If your using Rankines formula I would not but if your using Coulombs formula I would. What are the dimensions of your footing and wall height. Typically a gravity wall/no footing or a large footing with a small "heel" dimension justifies Coulombs formula. I don't have the Enercalc. Good Luck.

 

[BigH]

See the old standby: Terzaghi and Peck (1967) - they have a few simplistic charts (4 cases) - which shows this I believe.

 

[petrosoft]

Thanks BigH. I have the 1967 edition of Terzaghi and Peck but can't find the charts you mention. Do you have the page number? I've got to brush up on lateral earth pressure theory.

 

[minorchord2000]

We totally ignore the vertical component of the active pressure, so we do not select that Enercal option.

 

[BigH]

I don't have the '67 version with me; the '95 version is in the office. However, if you have NAVFAC's DM-7.2, go to pages 7.2-86 and 7.2-87. If you don't have the manual, go to VulcanHammer's web site - you can download it from there.

 

[petrosoft]

Thanks BigH for the reference to VulcanHammer.

I'm trying to picture the location of the active vertical component. It seems to be acting on the stem, pushing it downwards. Is that where it is?

 

[jdonville]

petrosoft,

Yes, on the back face of the stem.

Jeff

 

[petrosoft]

I've researched the issue, reading Coduto, Terzaghi and Peck and talked to Enercalc. There is a vertical component of active pressure in the Coulomb theory. Enercalc uses a coefficient of friction on the wall equal to 2/3 the internal soil friction.
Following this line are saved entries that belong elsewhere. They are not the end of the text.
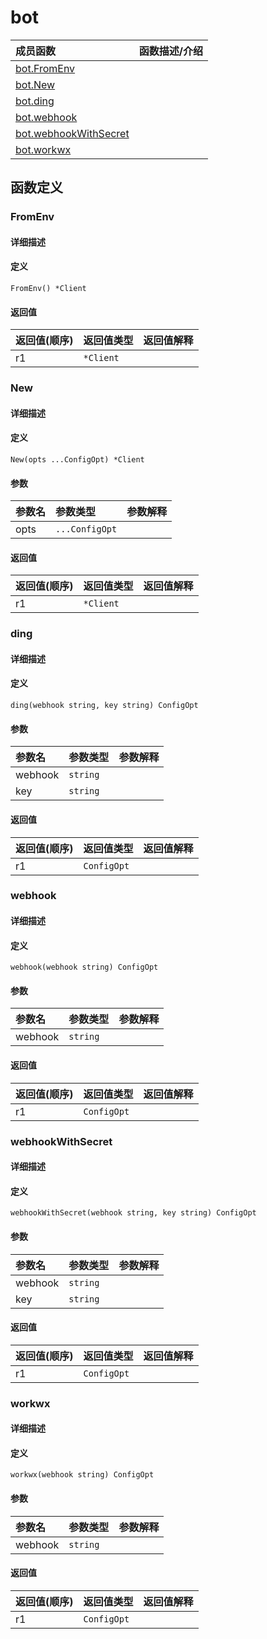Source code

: # bot

|成员函数|函数描述/介绍|
|:------|:--------|
| [bot.FromEnv](#FromEnv) ||
| [bot.New](#New) ||
| [bot.ding](#ding) ||
| [bot.webhook](#webhook) ||
| [bot.webhookWithSecret](#webhookWithSecret) ||
| [bot.workwx](#workwx) ||


## 函数定义
### FromEnv

#### 详细描述


#### 定义

`FromEnv() *Client`

#### 返回值
|返回值(顺序)|返回值类型|返回值解释|
|:-----------|:---------- |:-----------|
| r1 | `*Client` |   |


### New

#### 详细描述


#### 定义

`New(opts ...ConfigOpt) *Client`

#### 参数
|参数名|参数类型|参数解释|
|:-----------|:---------- |:-----------|
| opts | `...ConfigOpt` |   |

#### 返回值
|返回值(顺序)|返回值类型|返回值解释|
|:-----------|:---------- |:-----------|
| r1 | `*Client` |   |


### ding

#### 详细描述


#### 定义

`ding(webhook string, key string) ConfigOpt`

#### 参数
|参数名|参数类型|参数解释|
|:-----------|:---------- |:-----------|
| webhook | `string` |   |
| key | `string` |   |

#### 返回值
|返回值(顺序)|返回值类型|返回值解释|
|:-----------|:---------- |:-----------|
| r1 | `ConfigOpt` |   |


### webhook

#### 详细描述


#### 定义

`webhook(webhook string) ConfigOpt`

#### 参数
|参数名|参数类型|参数解释|
|:-----------|:---------- |:-----------|
| webhook | `string` |   |

#### 返回值
|返回值(顺序)|返回值类型|返回值解释|
|:-----------|:---------- |:-----------|
| r1 | `ConfigOpt` |   |


### webhookWithSecret

#### 详细描述


#### 定义

`webhookWithSecret(webhook string, key string) ConfigOpt`

#### 参数
|参数名|参数类型|参数解释|
|:-----------|:---------- |:-----------|
| webhook | `string` |   |
| key | `string` |   |

#### 返回值
|返回值(顺序)|返回值类型|返回值解释|
|:-----------|:---------- |:-----------|
| r1 | `ConfigOpt` |   |


### workwx

#### 详细描述


#### 定义

`workwx(webhook string) ConfigOpt`

#### 参数
|参数名|参数类型|参数解释|
|:-----------|:---------- |:-----------|
| webhook | `string` |   |

#### 返回值
|返回值(顺序)|返回值类型|返回值解释|
|:-----------|:---------- |:-----------|
| r1 | `ConfigOpt` |   |



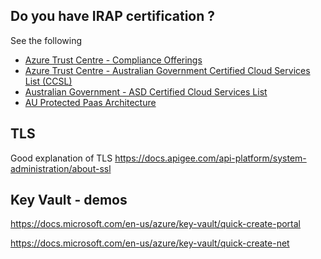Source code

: ## Do you have IRAP certification ?

See the following

- [Azure Trust Centre - Compliance Offerings](https://www.microsoft.com/en-us/trustcenter/compliance/complianceofferings)
- [Azure Trust Centre - Australian Government Certified Cloud Services List (CCSL)](https://www.microsoft.com/en-us/trustcenter/compliance/ccsl)
- [Australian Government - ASD Certified Cloud Services List](https://asd.gov.au/infosec/irap/certified_clouds.htm)
- [AU Protected Paas Architecture](https://docs.microsoft.com/en-us/azure/security/blueprints/au-protected-paaswa-overview)


## TLS

Good explanation of TLS
https://docs.apigee.com/api-platform/system-administration/about-ssl

## Key Vault - demos

https://docs.microsoft.com/en-us/azure/key-vault/quick-create-portal

https://docs.microsoft.com/en-us/azure/key-vault/quick-create-net

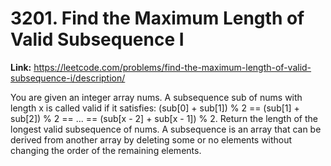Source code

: # 3201. Find the Maximum Length of Valid Subsequence I

**Link:** https://leetcode.com/problems/find-the-maximum-length-of-valid-subsequence-i/description/

You are given an integer array nums. A subsequence sub of nums with length x is called valid if it satisfies: (sub[0] + sub[1]) % 2 == (sub[1] + sub[2]) % 2 == ... == (sub[x - 2] + sub[x - 1]) % 2. Return the length of the longest valid subsequence of nums. A subsequence is an array that can be derived from another array by deleting some or no elements without changing the order of the remaining elements.

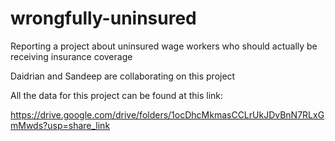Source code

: # wrongfully-uninsured
Reporting a project about uninsured wage workers who should actually be receiving insurance coverage

Daidrian and Sandeep are collaborating on this project

All the data for this project can be found at this link:

https://drive.google.com/drive/folders/1ocDhcMkmasCCLrUkJDvBnN7RLxGmMwds?usp=share_link
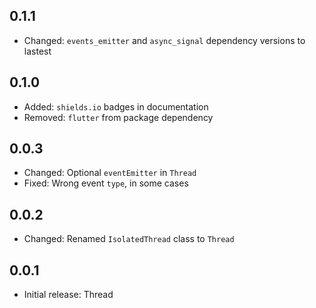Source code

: ## 0.1.1

* Changed: `events_emitter` and `async_signal` dependency versions to lastest

## 0.1.0

* Added: `shields.io` badges in documentation
* Removed: `flutter` from package dependency

## 0.0.3

* Changed: Optional `eventEmitter` in `Thread`
* Fixed: Wrong event `type`, in some cases

## 0.0.2

* Changed: Renamed `IsolatedThread` class to `Thread`

## 0.0.1

* Initial release: Thread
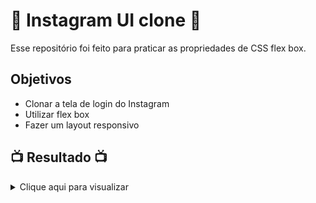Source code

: # 🚀  Instagram UI clone 🚀

Esse repositório foi feito para praticar as propriedades de CSS flex box.

## Objetivos

- Clonar a tela de login do Instagram 
- Utilizar flex box
- Fazer um layout responsivo 

## :tv: Resultado :tv:

<details>
    <summary>Clique aqui para visualizar</summary>


<img src="./demo.gif" width=100%>
</details>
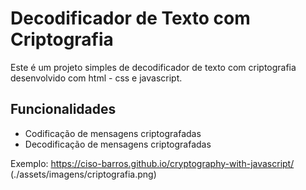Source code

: # Decodificador de Texto com Criptografia

Este é um projeto simples de decodificador de texto com criptografia desenvolvido com html - css e javascript. 

## Funcionalidades

- Codificação de mensagens criptografadas
- Decodificação de mensagens criptografadas

Exemplo:  https://ciso-barros.github.io/cryptography-with-javascript/
(./assets/imagens/criptografia.png)
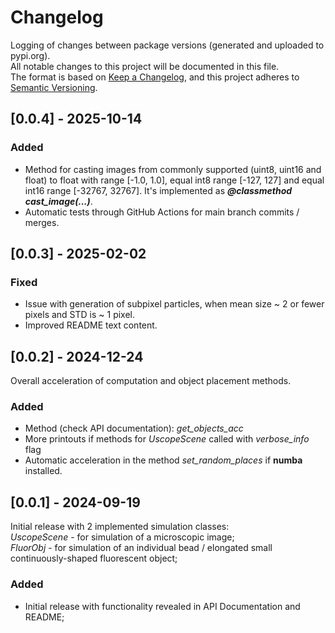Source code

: # Changelog
Logging of changes between package versions (generated and uploaded to pypi.org).     
All notable changes to this project will be documented in this file.       
The format is based on [Keep a Changelog](https://keepachangelog.com/en/1.0.0/),
and this project adheres to [Semantic Versioning](https://semver.org/spec/v2.0.0.html).    

## [0.0.4] - 2025-10-14
### Added
- Method for casting images from commonly supported (uint8, uint16 and float) to float with range [-1.0, 1.0], equal int8 range
[-127, 127] and equal int16 range [-32767, 32767]. It's implemented as ***@classmethod cast_image(...)***.     
- Automatic tests through GitHub Actions for main branch commits / merges.

## [0.0.3] - 2025-02-02
### Fixed
- Issue with generation of subpixel particles, when mean size ~ 2 or fewer pixels and STD is ~ 1 pixel.
- Improved README text content.

## [0.0.2] - 2024-12-24     
Overall acceleration of computation and object placement methods.
### Added
- Method (check API documentation): *get_objects_acc*
- More printouts if methods for *UscopeScene* called with *verbose_info* flag
- Automatic acceleration in the method *set_random_places* if **numba** installed.

## [0.0.1] - 2024-09-19
Initial release with 2 implemented simulation classes:    
*UscopeScene* - for simulation of a microscopic image;      
*FluorObj* - for  simulation of an individual bead / elongated small continuously-shaped fluorescent object;
### Added
- Initial release with functionality revealed in API Documentation and README;
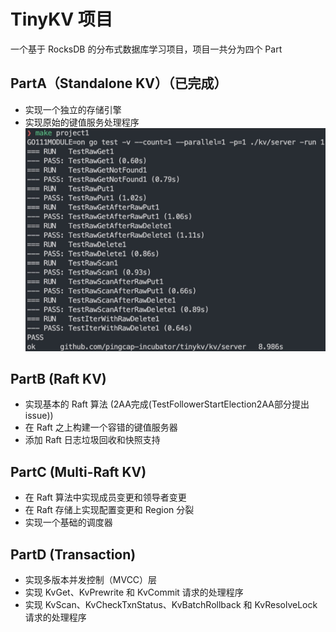 # TinyKV 项目
一个基于 RocksDB 的分布式数据库学习项目，项目一共分为四个 Part
## PartA（Standalone KV）（已完成）
- 实现一个独立的存储引擎
- 实现原始的键值服务处理程序
![alt text](images/image.png)
## PartB (Raft KV)
- 实现基本的 Raft 算法  (2AA完成(TestFollowerStartElection2AA部分提出 issue))
- 在 Raft 之上构建一个容错的键值服务器
- 添加 Raft 日志垃圾回收和快照支持
## PartC (Multi-Raft KV)
- 在 Raft 算法中实现成员变更和领导者变更
- 在 Raft 存储上实现配置变更和 Region 分裂
- 实现一个基础的调度器
## PartD (Transaction)
- 实现多版本并发控制（MVCC）层
- 实现 KvGet、KvPrewrite 和 KvCommit 请求的处理程序
- 实现 KvScan、KvCheckTxnStatus、KvBatchRollback 和 KvResolveLock 请求的处理程序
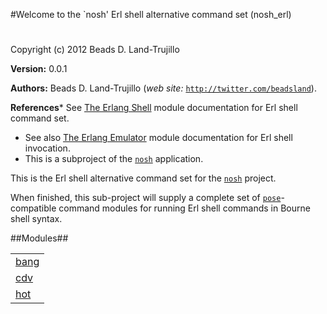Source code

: 

#Welcome to the `nosh' Erl shell alternative command set (nosh_erl)#


Copyright (c) 2012 Beads D. Land-Trujillo

__Version:__ 0.0.1

__Authors:__ Beads D. Land-Trujillo (_web site:_ [`http://twitter.com/beadsland`](http://twitter.com/beadsland)).

__References__* See [The
Erlang Shell](http://www.erlang.org/doc/man/shell.html) module documentation for Erl shell command set.
* See also [The
Erlang Emulator](http://www.erlang.org/doc/man/erl.html) module documentation for Erl shell invocation.
* This is a subproject of the
[`nosh`](http://github.com/beadsland/nosh) application.


This is the Erl shell alternative command set for the
[`nosh`](http://github.com/beadsland/nosh) project.
 
When finished, this sub-project will supply a complete set of
[`pose`](http://github.com/beadsland/pose)-compatible
  command modules for running Erl shell commands in Bourne shell syntax.

##Modules##


<table width="100%" border="0" summary="list of modules">
<tr><td><a href="http://github.com/beadsland/nosh_bin/blob/master/doc/bang.md" class="module">bang</a></td></tr>
<tr><td><a href="http://github.com/beadsland/nosh_bin/blob/master/doc/cdv.md" class="module">cdv</a></td></tr>
<tr><td><a href="http://github.com/beadsland/nosh_bin/blob/master/doc/hot.md" class="module">hot</a></td></tr></table>

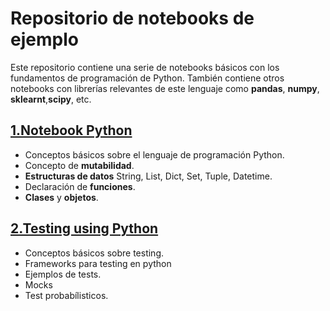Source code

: # Repositorio de notebooks de ejemplo
Este repositorio contiene una serie de notebooks básicos con los fundamentos de programación de Python.
También contiene otros notebooks con librerías relevantes de este lenguaje como **pandas**, **numpy**, **sklearnt**,**scipy**, etc.


## [1.Notebook Python](https://github.com/pilarcode/notebooks/blob/dev/intro_python.ipynb)
- Conceptos básicos sobre el lenguaje de programación Python.
- Concepto de **mutabilidad**.  
- **Estructuras de datos** String, List, Dict, Set, Tuple, Datetime.
- Declaración de **funciones**.
- **Clases** y **objetos**.

## [2.Testing using Python](https://github.com/pilarcode/notebooks/blob/dev/Testing.ipynb)
- Conceptos básicos sobre testing.
- Frameworks para testing en python
- Ejemplos de tests.
- Mocks
- Test probabílisticos.

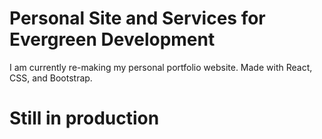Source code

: # Personal Site and Services for Evergreen Development

I am currently re-making my personal portfolio website. Made with React, CSS, and Bootstrap. 

# Still in production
That makes sense if the wall is concrete (rough) and the backfill is granular.

I'm not sure when the Coulomb formulation is justified and when it isn't. Maybe that is the reason for the option in Enercalc.

Any thoughts welcome.

 

[UcfSE]

Coulomb takes into account the friction between the soil and the wall; Rankine does not. You can use Coulomb when it is appropriate to account for the wall friction and Rankine when it isn't.

 

[petrosoft]

I guess that when using a concrete or masonry wall and granular backfill, Coulomb is OK.


Thanks---Peter

 

[moe333]

When designing a cantilever wall (cantilever on soil side), the portion of soil above the cantilever is used as a resisting force. The forces from the retained soil beyond the cantilever are assummed to react along a vertical section at the end of the cantilever. Therefore, there is no wall friction and Rankine would be applicible.

Coulomb could be used where there was no cantilever, or where the cantilever was on the exposed side of the wall. In this case, the soil forces would be acting against the wall and friction would be applicible.

You do get a component of vertical force from Rankine where there is sloping backfill.

 

[petrosoft]

Hi moe333,

Cudoto's Foundation Design text (2001) page 797 states that the active component of vertical pressure is used to resist OTM in cantilevered retaining walls. The development active pressure assumes a slight outward wall movement so the soil wedge falls slightly while clinging to wall with friction. The only requirements are for outward movement of the wall and a rough wall surface. I don't know if clay backfill would also develop long term friction force.

 

[moe333]

Clay soils tend to creep over time such that active pressures revert to at-rest pressures over time, even with wall movement. Therefore, I would use at-rest pressure for clayey backfill.